The film details just about everything in their careers, from how they got started in hockey to how they both played for the same prep school in St. Catharines, Ont., to how they became Blackhawks. It also gives viewers a detailed look back at how they won the 1961 Stanley Cup together and what transpired for each in the years that followed -- including Hull leaving the Hawks after 15 seasons to play for the WHL's Winnipeg Jets in 1972-73, causing a big rift with now-deceased Blackhawks owner Bill Wirtz.

Mikita played his entire career for the Hawks, but also felt unwelcome after his playing days -- which hurt the team's fans almost as much as it hurt the former stars. The guys they knew as "Stoche" and "The Golden Jet" were gone forever in fans' minds, never to be heard from again as Blackhawks.

Then came that phone call to Hull in 2007, after the elder Wirtz died and was succeeded by his son Rocky Wirtz -- who hired McDonough away from the Chicago Cubs to revitalize not only the Hawks but the sport of hockey in one of its oldest American markets. It's been quite a whirlwind since all of that happened.

There was the big reconciliation and prior to it the draft picks that netted future stars Jonathan Toews and Patrick Kane. There was also that 2010 Stanley Cup championship, which all Blackhawks ambassadors helped celebrate during a memorable victory parade that attracted an
estimated 2 million people downtown.

Each of the team's ambassadors received 2010 Stanley Cup rings, which is a bauble that Hull seems almost as proud of as the one he won as a Hawks player. Just five or six years ago, who could've dreamed that or any of the other cherished moments involving Hull and Mikita were even remotely possible?

Answer: McDonough, and maybe a few others. Nobody else, including Hull or Mikita.

"I never ever thought, first of all, that I'd be a Chicago Blackhawk again," Hull said prior to watching the premiere showing of "Monuments to Excellence." "I never ever thought that Stanley Mikita and I would be out on Madison Street, next to one another in bronze. And now … a movie? This is fabulous. These Chicago Blackhawks folks don't miss a trick and I'm very, very happy to be a part of it."

He's right about that, too.

The film was originally supposed to have fewer showings, but the Hawks added four more to accommodate the demand.

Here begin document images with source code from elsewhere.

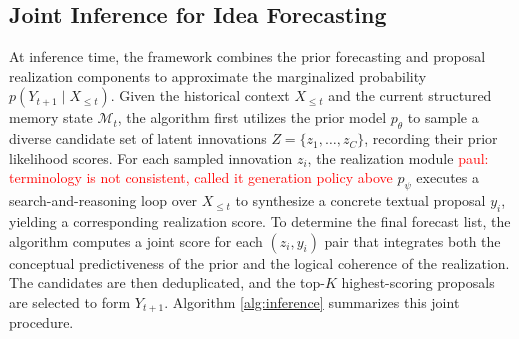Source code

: \documentclass{article} %
\newcommand{\paul}[1]{\textcolor{red}{paul: #1}}
\begin{document}
\subsection{Joint Inference for Idea Forecasting}
At inference time, the framework combines the prior forecasting and proposal realization components to approximate the marginalized probability $p(Y_{t+1} \mid X_{\le t})$. Given the historical context $X_{\le t}$ and the current structured memory state $\mathcal{M}_t$, the algorithm first utilizes the prior model $p_\theta$ to sample a diverse candidate set of latent innovations $Z = \{z_1, \dots, z_C\}$, recording their prior likelihood scores. For each sampled innovation $z_i$, the realization module \paul{terminology is not consistent, called it generation policy above} $p_\psi$ executes a search-and-reasoning loop over $X_{\le t}$ to synthesize a concrete textual proposal $y_i$, yielding a corresponding realization score. To determine the final forecast list, the algorithm computes a joint score for each $(z_i, y_i)$ pair that integrates both the conceptual predictiveness of the prior and the logical coherence of the realization. The candidates are then deduplicated, and the top-$K$ highest-scoring proposals are selected to form $Y_{t+1}$. Algorithm \ref{alg:inference} summarizes this joint procedure.
\end{document}
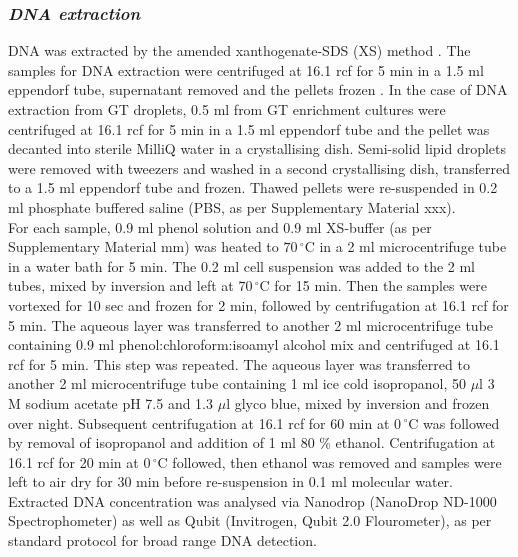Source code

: \documentclass[twoside]{article}
\begin{document}
\subsubsection{\emph{DNA extraction}}
DNA was extracted by the amended xanthogenate-SDS (XS) method \cite{tillett2000xanthogenate}. The samples for DNA extraction were centrifuged at 16.1 rcf for 5 min in a 1.5 ml eppendorf tube, supernatant removed and the pellets frozen . In the case of DNA extraction from GT droplets, 0.5 ml from GT enrichment cultures were centrifuged at 16.1 rcf for 5 min in a 1.5 ml eppendorf tube and the pellet was decanted into sterile MilliQ water in a crystallising dish. Semi-solid lipid droplets were removed with tweezers and washed in a second crystallising dish, transferred to a 1.5 ml eppendorf tube and frozen. Thawed pellets were re-suspended in 0.2 ml phosphate buffered saline (PBS, as per Supplementary Material xxx).\\


For each sample, 0.9 ml phenol solution and 0.9 ml XS-buffer (as per Supplementary Material mm) was  heated to $70\,^{\circ}\mathrm{C}$ in a 2 ml microcentrifuge tube in a water bath for 5 min. The 0.2 ml cell suspension was added to the 2 ml tubes, mixed by inversion and left at $70\,^{\circ}\mathrm{C}$ for 15 min. Then the samples were vortexed for 10 sec and frozen for 2 min, followed by centrifugation at 16.1 rcf for 5 min. The aqueous layer was transferred to another 2 ml microcentrifuge tube containing 0.9 ml phenol:chloroform:isoamyl alcohol mix and centrifuged at 16.1 rcf for 5 min. This step was repeated. The aqueous layer was transferred to another 2 ml microcentrifuge tube containing 1 ml ice cold isopropanol, 50 $\mu$l 3 M sodium acetate pH 7.5 and 1.3 $\mu$l glyco blue, mixed by inversion and frozen over night. Subsequent centrifugation at 16.1 rcf for 60 min at $0\,^{\circ}\mathrm{C}$ was followed by removal of isopropanol and addition of 1 ml 80 \% ethanol. Centrifugation at 16.1 rcf for 20 min at $0\,^{\circ}\mathrm{C}$ followed, then ethanol was removed and samples were left to air dry for 30 min before re-suspension in 0.1 ml molecular water.
\\ 
Extracted DNA concentration was analysed via Nanodrop (NanoDrop ND-1000 Spectrophometer) as well as Qubit (Invitrogen, Qubit 2.0 Flourometer), as per standard protocol for broad range DNA detection.
\end{document}
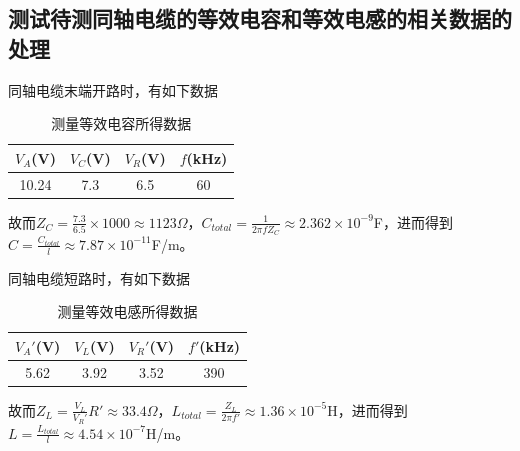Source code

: \documentclass[UTF8]{ctexart}
\begin{document}
\subsection{测试待测同轴电缆的等效电容和等效电感的相关数据的处理}
同轴电缆末端开路时，有如下数据
    \begin{table}[H]
\centering
    \caption{测量等效电容所得数据}  
    \begin{tabular}{|c|c|c|c|}
    \hline  
    $V_A$(V) & $V_C$(V)  &$V_R$(V) &$f$(kHz) \\  
    \hline  
    10.24  & 7.3 & 6.5&60 \\  
    \hline  
    \end{tabular}  
    \end{table}  

故而$Z_C=\frac{7.3}{6.5}\times1000\approx1123\Omega$，$C_{total}=\frac{1}{2\pi fZ_C}\approx2.362\times10^{-9}$F，进而得到$C=\frac{C_{total}}{l}\approx7.87\times10^{-11}$F/m。

同轴电缆短路时，有如下数据
    \begin{table}[H]
\centering
    \caption{测量等效电感所得数据}  
    \begin{tabular}{|c|c|c|c|}
    \hline  
    $V_A'$(V) & $V_L$(V)  &$V_R'$(V) &$f'$(kHz) \\  
    \hline  
    5.62  & 3.92 & 3.52 & 390 \\  
    \hline  
    \end{tabular}  
    \end{table} 

故而$Z_L=\frac{V_L}{V_R'}R'\approx33.4\Omega$，$L_{total}=\frac{Z_L}{2\pi f'}\approx1.36\times10^{-5}$H，进而得到$L=\frac{L_{total}}{l}\approx4.54\times10^{-7}$H/m。
\end{document}
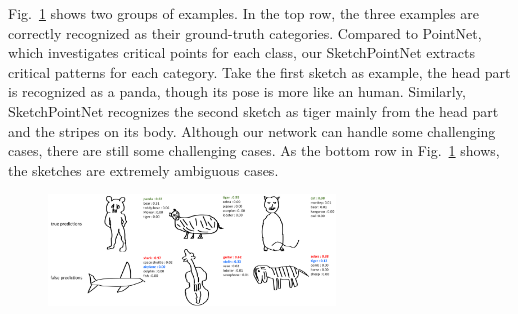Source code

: Fig.~\ref{fig:resshow} shows two groups of examples.
In the top row, the three examples are correctly recognized as their ground-truth categories.
Compared to PointNet, which investigates critical points for each class, our SketchPointNet extracts critical patterns for each category.
%
Take the first sketch as example, the head part is recognized as a panda, though its pose is more like an human. Similarly, SketchPointNet recognizes the second sketch as tiger mainly from the head part and the stripes on its body.
%
Although our network can handle some challenging cases, there are still some challenging cases.
As the bottom row in Fig.~\ref{fig:resshow} shows, the sketches are extremely ambiguous cases.

\begin{figure}[htbp]
    \center
    \includegraphics[width=3in]{images/res.png}
    \label{fig:resshow}
\end{figure}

"Is that amazing [or what]?" mused Hull, who along with Mikita signed autographs and posed for photos with those invited to the premiere for more than an hour at a post-viewing reception. "That's just typical of the Chicago fans … how great they are and what they think of their players now and what they think of the people [who] played a number of years ago. I've always said that they're the most important people in our business, and this is proving it."